Vinde a mim os eleitores: a força da bancada evangélica no Congresso
A confusão envolvendo o
deputado-pastor Marco Feliciano expôs a atuação dos parlamentares
ligados a igrejas evangélicas. E eles vieram para ficar
Gabriel Castro e Marcela Mattos, de Brasília
Parlamentares evangélicos em momento de oração
(Saulo Cruz/Agência Câmara)
"O Senhor disse que aqueles que querem viver piedosamente serão
perseguidos. Estamos vivendo um ensaio daquilo que ainda virá com mais
intensidade contra os cristãos". Com o colarinho desabotoado, terno e
gravata escuros e camisa branca, o pastor Henrique Afonso (PV-AC) faz um
alerta às pessoas que acompanham sua pregação na manhã da última
quarta-feira. O local: o plenário número dois das comissões da Câmara
dos Deputados. O público: oito deputados federais e trinta servidores do
Congresso.
O culto ocorre semanalmente. Os parlamentares-pastores fazem um
rodízio. A cada semana, uma dupla divide a direção do serviço e a
pregação do dia. Na última quarta-feira, o sermão de Henrique Afonso
estava relacionado à tensão gerada pela eleição de
Marco Feliciano
(PSC-SP), pastor da Assembleia de Deus, para a presidência da Comissão
de Direitos Humanos. O deputado enfrenta resistência por afirmar que a
união de pessoas do mesmo sexo é condenável e dizer que os
africanos são vítimas de uma maldição
dos tempos bíblicos. O caso apontou os holofotes para a atuação da
bancada evangélica no parlamento. Em parte pelos próprios defeitos, em
parte pela incompreensão dos adversários políticos, esses parlamentares
têm ganhado espaço cada vez maior no debate político nacional. E os
sinais são de que eles vieram para ficar.
A presença de evangélicos na política – assim como a de católicos ou
espíritas – não é novidade. Partidos de inspiração cristã existem em
países como Suíça, Inglaterra e Holanda sem que isso signifique qualquer
ameaça à democracia. A mulher mais poderosa da Europa, a
primeira-ministra alemã, Angela Merkel, pertence à tradicional União
Democrata-Cristã de seu país. A mesma Alemanha tem como presidente o
independente Joachim Gauck, um conhecido pastor luterano. O maior
partido do Parlamento Europeu, o European People's Party, é composto
fundamentalmente por democratas-cristãos.

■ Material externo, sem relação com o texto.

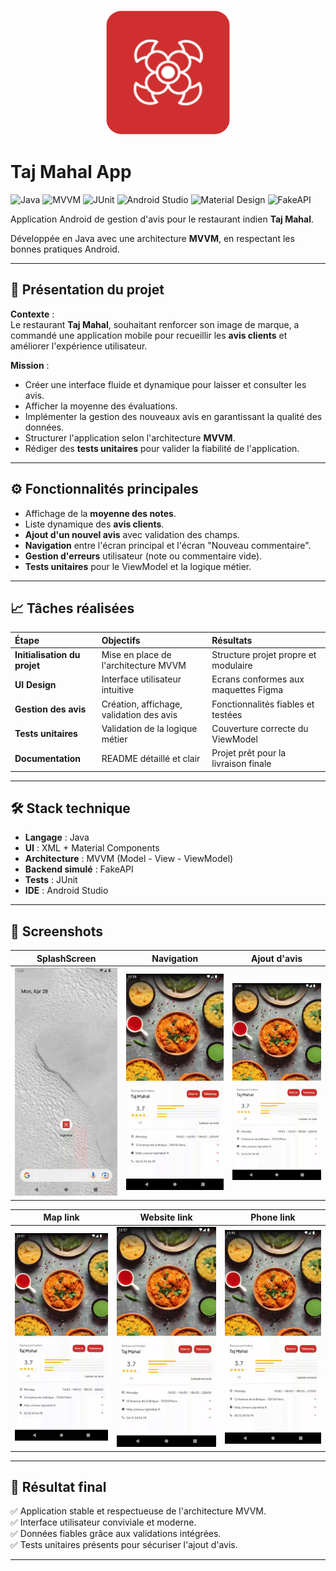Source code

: <p align="center">
  <img src="screenshots/logodemoapp.png" alt="Logo" width="200" height="200">
</p>

# Taj Mahal App

![Java](https://img.shields.io/badge/Java-007396?logo=java&logoColor=white)
![MVVM](https://img.shields.io/badge/MVVM-000000?logo=android&logoColor=white)
![JUnit](https://img.shields.io/badge/JUnit-25A162?logo=java&logoColor=white)
![Android Studio](https://img.shields.io/badge/Android%20Studio-3DDC84?logo=androidstudio&logoColor=white)
![Material Design](https://img.shields.io/badge/Material%20Design-757575?logo=materialdesign&logoColor=white)
![FakeAPI](https://img.shields.io/badge/FakeAPI-Simulation-blue)

Application Android de gestion d'avis pour le restaurant indien **Taj Mahal**.

Développée en Java avec une architecture **MVVM**, en respectant les bonnes pratiques Android.



---



## 🚀 Présentation du projet

**Contexte** :  
Le restaurant **Taj Mahal**, souhaitant renforcer son image de marque, a commandé une application mobile pour recueillir les **avis clients** et améliorer l'expérience utilisateur.

**Mission** :  
- Créer une interface fluide et dynamique pour laisser et consulter les avis.
- Afficher la moyenne des évaluations.
- Implémenter la gestion des nouveaux avis en garantissant la qualité des données.
- Structurer l'application selon l'architecture **MVVM**.
- Rédiger des **tests unitaires** pour valider la fiabilité de l'application.



---



## ⚙️ Fonctionnalités principales

- Affichage de la **moyenne des notes**.
- Liste dynamique des **avis clients**.
- **Ajout d'un nouvel avis** avec validation des champs.
- **Navigation** entre l'écran principal et l'écran "Nouveau commentaire".
- **Gestion d'erreurs** utilisateur (note ou commentaire vide).
- **Tests unitaires** pour le ViewModel et la logique métier.



---



## 📈 Tâches réalisées

| Étape | Objectifs | Résultats |
| :--- | :--- | :--- |
| **Initialisation du projet** | Mise en place de l'architecture MVVM | Structure projet propre et modulaire |
| **UI Design** | Interface utilisateur intuitive | Ecrans conformes aux maquettes Figma |
| **Gestion des avis** | Création, affichage, validation des avis | Fonctionnalités fiables et testées |
| **Tests unitaires** | Validation de la logique métier | Couverture correcte du ViewModel |
| **Documentation** | README détaillé et clair | Projet prêt pour la livraison finale |



---



## 🛠️ Stack technique

- **Langage** : Java
- **UI** : XML + Material Components
- **Architecture** : MVVM (Model - View - ViewModel)
- **Backend simulé** : FakeAPI
- **Tests** : JUnit
- **IDE** : Android Studio



---



## 📸 Screenshots

| SplashScreen | Navigation | Ajout d'avis |
|:---:|:---:|:---:|
| ![SplashScreen](screenshots/SplashScreen.gif) | ![Navigation](screenshots/NavToAvis.gif) | ![Ajout avis](screenshots/AvisDemo.gif) |

| Map link | Website link | Phone link |
|:---:|:---:|:---:|
| ![Map link](screenshots/MapdDemo.gif) | ![Website link](screenshots/WebsiteDemo.gif) | ![Phone link](screenshots/CallDemo.gif) |

---



## 🎯 Résultat final

✅ Application stable et respectueuse de l'architecture MVVM.  
✅ Interface utilisateur conviviale et moderne.  
✅ Données fiables grâce aux validations intégrées.  
✅ Tests unitaires présents pour sécuriser l'ajout d'avis.



---



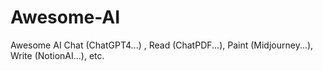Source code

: # Awesome-AI
Awesome AI Chat (ChatGPT4...) , Read (ChatPDF...), Paint (Midjourney...), Write (NotionAI...), etc.
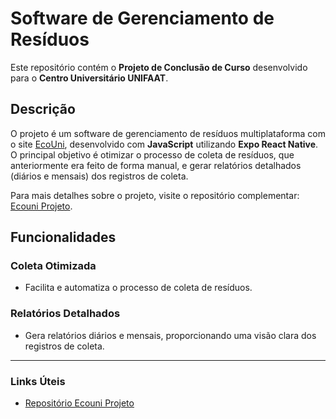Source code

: # **Software de Gerenciamento de Resíduos**

Este repositório contém o **Projeto de Conclusão de Curso** desenvolvido para o **Centro Universitário UNIFAAT**.

## **Descrição**

O projeto é um software de gerenciamento de resíduos multiplataforma com o site [EcoUni](https://github.com/graciolli1/Ecouni_Projeto), desenvolvido com **JavaScript** utilizando **Expo React Native**. O principal objetivo é otimizar o processo de coleta de resíduos, que anteriormente era feito de forma manual, e gerar relatórios detalhados (diários e mensais) dos registros de coleta.

Para mais detalhes sobre o projeto, visite o repositório complementar: [Ecouni Projeto](https://github.com/graciolli1/Ecouni_Projeto).

## **Funcionalidades**

### **Coleta Otimizada**
- Facilita e automatiza o processo de coleta de resíduos.

### **Relatórios Detalhados**
- Gera relatórios diários e mensais, proporcionando uma visão clara dos registros de coleta.

---

### **Links Úteis**

- [Repositório Ecouni Projeto](https://github.com/graciolli1/Ecouni_Projeto)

Assim como os cultos na Câmara
dos Deputados, a realização de eventos religiosos no Congresso dos
Estados Unidos é comum desde a época de Thomas Jefferson. O movimento
abolicionista surgiu na Inglaterra, organizado por um grupo de doze
protestantes. A campanha dos direitos civis nos Estados Unidos teve como
líder o pastor batista Martin Luther King.
Frente Parlamentar Católica?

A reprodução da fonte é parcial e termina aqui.